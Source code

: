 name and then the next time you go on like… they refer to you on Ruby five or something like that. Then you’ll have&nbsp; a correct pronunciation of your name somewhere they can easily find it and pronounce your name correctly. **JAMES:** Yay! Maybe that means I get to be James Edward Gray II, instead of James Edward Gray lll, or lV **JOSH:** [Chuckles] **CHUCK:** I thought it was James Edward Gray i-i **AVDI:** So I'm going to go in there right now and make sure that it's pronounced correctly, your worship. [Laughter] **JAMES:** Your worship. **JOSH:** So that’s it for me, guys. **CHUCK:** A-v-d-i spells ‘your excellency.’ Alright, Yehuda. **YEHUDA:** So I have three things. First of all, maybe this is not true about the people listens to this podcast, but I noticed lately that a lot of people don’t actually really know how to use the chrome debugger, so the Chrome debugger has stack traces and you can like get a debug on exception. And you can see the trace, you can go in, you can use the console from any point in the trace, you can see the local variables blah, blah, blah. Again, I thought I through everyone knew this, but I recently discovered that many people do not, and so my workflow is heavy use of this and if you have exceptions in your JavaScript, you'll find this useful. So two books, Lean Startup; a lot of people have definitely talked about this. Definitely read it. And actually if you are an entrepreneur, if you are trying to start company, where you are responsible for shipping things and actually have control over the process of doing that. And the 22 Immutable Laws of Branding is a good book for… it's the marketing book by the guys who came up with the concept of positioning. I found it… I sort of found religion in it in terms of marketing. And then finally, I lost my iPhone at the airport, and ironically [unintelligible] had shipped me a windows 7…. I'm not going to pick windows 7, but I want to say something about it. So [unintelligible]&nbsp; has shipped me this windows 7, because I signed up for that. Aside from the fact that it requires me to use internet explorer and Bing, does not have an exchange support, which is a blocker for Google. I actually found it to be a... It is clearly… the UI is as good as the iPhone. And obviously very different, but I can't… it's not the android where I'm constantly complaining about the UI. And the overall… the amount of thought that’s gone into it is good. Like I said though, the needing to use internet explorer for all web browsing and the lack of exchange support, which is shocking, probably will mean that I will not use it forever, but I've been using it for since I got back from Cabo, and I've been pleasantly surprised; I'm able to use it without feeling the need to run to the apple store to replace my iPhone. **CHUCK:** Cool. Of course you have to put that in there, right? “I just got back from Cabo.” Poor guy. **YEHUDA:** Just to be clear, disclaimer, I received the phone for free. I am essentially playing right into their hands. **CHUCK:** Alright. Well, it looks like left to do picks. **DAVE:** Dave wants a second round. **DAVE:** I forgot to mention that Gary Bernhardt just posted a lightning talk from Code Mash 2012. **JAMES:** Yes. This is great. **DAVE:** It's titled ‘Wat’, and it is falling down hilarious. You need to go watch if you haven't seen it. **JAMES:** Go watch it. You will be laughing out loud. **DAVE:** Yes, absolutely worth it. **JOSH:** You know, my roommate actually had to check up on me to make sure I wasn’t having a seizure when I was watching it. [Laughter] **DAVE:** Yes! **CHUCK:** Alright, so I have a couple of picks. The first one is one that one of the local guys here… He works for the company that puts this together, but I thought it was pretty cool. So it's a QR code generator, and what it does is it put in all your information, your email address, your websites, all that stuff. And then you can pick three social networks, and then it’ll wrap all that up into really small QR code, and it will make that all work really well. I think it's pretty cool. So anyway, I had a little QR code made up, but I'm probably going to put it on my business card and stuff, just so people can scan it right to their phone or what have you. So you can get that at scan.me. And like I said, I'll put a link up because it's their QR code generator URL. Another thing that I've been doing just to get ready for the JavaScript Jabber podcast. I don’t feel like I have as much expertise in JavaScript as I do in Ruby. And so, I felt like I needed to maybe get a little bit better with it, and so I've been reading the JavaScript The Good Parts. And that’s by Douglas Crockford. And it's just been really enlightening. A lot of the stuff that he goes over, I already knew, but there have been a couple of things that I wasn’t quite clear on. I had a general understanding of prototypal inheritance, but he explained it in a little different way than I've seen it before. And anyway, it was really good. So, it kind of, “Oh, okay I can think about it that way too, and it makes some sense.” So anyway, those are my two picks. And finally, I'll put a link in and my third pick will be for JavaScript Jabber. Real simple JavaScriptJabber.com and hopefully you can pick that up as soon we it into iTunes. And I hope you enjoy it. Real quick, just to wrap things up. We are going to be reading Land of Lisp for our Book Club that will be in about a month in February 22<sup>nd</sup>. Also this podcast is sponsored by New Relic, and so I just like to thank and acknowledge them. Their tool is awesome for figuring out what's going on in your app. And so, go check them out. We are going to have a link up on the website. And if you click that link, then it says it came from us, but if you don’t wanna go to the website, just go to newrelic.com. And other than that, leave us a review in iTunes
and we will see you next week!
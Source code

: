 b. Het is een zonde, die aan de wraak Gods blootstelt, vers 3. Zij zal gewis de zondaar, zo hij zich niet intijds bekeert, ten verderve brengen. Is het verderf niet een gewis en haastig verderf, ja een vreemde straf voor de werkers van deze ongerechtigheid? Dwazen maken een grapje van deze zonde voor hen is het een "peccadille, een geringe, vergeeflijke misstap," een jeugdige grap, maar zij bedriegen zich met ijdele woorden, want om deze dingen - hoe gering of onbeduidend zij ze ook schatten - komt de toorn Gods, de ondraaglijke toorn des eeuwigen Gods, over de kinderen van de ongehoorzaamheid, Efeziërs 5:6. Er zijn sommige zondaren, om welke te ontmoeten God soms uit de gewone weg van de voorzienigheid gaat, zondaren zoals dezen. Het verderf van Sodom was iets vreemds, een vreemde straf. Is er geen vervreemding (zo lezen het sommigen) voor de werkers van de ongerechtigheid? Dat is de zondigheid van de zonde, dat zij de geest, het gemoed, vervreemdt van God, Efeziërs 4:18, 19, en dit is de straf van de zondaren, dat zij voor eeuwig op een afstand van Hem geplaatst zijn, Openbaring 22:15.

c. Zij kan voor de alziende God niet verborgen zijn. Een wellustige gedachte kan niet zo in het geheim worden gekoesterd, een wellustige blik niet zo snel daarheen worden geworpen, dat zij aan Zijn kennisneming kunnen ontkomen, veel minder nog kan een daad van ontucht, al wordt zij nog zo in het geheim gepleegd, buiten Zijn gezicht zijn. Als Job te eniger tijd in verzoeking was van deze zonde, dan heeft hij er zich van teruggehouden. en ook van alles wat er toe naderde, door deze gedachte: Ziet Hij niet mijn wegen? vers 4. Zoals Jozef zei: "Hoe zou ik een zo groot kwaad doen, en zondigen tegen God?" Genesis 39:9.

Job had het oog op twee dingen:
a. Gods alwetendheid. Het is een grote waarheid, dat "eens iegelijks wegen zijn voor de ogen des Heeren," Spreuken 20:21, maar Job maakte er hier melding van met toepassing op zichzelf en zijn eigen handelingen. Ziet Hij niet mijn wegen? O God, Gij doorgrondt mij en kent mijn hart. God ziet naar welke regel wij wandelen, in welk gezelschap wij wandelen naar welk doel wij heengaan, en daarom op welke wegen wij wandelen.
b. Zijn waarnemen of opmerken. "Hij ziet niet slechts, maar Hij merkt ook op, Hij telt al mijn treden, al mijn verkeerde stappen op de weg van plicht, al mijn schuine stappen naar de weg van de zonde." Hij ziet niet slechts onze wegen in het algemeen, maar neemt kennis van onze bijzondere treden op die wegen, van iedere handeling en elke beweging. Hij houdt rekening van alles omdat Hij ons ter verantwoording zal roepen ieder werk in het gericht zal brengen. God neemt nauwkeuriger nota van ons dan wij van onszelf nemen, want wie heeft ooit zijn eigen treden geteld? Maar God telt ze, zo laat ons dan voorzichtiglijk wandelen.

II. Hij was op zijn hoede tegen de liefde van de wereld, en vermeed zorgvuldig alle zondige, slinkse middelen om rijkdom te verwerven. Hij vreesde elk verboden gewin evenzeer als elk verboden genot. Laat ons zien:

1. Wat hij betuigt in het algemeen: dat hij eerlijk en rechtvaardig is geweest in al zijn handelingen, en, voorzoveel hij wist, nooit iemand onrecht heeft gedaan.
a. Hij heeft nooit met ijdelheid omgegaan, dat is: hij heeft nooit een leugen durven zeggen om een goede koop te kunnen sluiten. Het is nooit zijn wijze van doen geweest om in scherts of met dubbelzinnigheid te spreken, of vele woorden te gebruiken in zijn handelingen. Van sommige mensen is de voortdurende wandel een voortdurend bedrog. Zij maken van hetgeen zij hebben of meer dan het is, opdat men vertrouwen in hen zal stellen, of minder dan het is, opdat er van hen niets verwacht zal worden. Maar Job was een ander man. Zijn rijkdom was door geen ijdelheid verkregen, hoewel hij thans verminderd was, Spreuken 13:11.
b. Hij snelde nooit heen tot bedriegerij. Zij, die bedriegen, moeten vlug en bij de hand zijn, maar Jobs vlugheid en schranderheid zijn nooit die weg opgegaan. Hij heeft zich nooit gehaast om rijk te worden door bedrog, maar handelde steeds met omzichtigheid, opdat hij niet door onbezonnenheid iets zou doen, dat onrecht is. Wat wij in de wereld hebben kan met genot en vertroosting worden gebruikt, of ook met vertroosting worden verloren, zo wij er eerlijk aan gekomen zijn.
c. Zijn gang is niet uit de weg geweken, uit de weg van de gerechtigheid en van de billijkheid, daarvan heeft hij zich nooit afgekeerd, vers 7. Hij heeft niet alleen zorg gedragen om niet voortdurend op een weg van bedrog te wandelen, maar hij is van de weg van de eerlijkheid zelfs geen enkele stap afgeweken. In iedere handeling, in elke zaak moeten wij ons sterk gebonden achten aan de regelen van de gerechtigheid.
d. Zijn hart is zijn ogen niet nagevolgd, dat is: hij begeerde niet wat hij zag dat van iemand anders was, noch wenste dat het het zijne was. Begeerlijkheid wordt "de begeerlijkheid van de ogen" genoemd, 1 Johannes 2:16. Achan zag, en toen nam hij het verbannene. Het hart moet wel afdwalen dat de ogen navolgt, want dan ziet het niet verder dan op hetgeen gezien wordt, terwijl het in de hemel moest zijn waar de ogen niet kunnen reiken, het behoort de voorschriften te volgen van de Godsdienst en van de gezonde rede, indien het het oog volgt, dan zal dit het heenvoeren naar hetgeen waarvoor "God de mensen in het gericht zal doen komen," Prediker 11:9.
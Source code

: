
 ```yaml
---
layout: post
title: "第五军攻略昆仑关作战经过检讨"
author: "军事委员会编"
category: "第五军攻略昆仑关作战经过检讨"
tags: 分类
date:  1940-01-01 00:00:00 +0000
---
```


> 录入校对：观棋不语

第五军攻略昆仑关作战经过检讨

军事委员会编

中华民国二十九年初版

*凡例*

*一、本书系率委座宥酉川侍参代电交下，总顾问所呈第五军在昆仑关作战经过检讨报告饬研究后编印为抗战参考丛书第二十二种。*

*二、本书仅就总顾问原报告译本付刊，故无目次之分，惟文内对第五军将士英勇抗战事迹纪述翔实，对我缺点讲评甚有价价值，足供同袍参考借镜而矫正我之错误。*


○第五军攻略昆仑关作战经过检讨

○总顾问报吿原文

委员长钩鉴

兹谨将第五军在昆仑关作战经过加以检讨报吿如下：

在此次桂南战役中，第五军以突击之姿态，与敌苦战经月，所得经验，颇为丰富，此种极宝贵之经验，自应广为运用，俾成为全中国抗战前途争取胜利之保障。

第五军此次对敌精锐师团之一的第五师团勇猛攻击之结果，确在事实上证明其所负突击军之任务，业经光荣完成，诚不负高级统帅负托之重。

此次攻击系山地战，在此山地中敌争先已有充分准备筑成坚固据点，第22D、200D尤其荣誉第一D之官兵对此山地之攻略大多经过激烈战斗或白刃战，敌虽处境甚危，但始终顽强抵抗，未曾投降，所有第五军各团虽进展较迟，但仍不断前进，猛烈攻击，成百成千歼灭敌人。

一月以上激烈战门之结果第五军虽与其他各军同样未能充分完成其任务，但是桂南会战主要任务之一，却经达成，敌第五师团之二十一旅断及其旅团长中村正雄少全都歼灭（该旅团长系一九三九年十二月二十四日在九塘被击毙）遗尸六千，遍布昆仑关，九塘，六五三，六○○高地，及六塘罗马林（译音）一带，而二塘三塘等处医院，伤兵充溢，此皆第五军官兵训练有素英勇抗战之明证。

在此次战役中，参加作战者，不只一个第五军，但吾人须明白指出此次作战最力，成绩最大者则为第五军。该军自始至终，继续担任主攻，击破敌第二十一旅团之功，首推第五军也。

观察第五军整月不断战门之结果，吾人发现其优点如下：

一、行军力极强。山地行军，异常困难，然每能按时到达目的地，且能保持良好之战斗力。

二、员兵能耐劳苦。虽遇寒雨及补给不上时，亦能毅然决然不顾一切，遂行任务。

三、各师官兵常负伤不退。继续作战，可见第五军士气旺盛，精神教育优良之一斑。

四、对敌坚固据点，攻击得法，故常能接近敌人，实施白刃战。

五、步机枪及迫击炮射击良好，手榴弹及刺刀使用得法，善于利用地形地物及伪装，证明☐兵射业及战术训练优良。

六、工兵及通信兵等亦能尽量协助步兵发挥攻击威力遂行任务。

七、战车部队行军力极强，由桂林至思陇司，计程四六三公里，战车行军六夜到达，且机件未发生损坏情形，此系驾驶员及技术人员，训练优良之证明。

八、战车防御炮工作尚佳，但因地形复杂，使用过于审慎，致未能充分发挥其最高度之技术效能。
************
Search the entries for "iemand" and copy out each line that has it.

Solved exercise:
1. Wat hij betuigt in het algemeen: dat hij eerlijk en rechtvaardig is geweest in al zijn handelingen, en, voorzoveel hij wist, nooit iemand onrecht heeft gedaan.
d. Zijn hart is zijn ogen niet nagevolgd, dat is: hij begeerde niet wat hij zag dat van iemand anders was, noch wenste dat het het zijne was. Begeerlijkheid wordt "de begeerlijkheid van de ogen" genoemd, 1 Johannes 2:16. Achan zag, en toen nam hij het verbannene. Het hart moet wel afdwalen dat de ogen navolgt, want dan ziet het niet verder dan op hetgeen gezien wordt, terwijl het in de hemel moest zijn waar de ogen niet kunnen reiken, het behoort de voorschriften te volgen van de Godsdienst en van de gezonde rede, indien het het oog volgt, dan zal dit het heenvoeren naar hetgeen waarvoor "God de mensen in het gericht zal doen komen," Prediker 11:9.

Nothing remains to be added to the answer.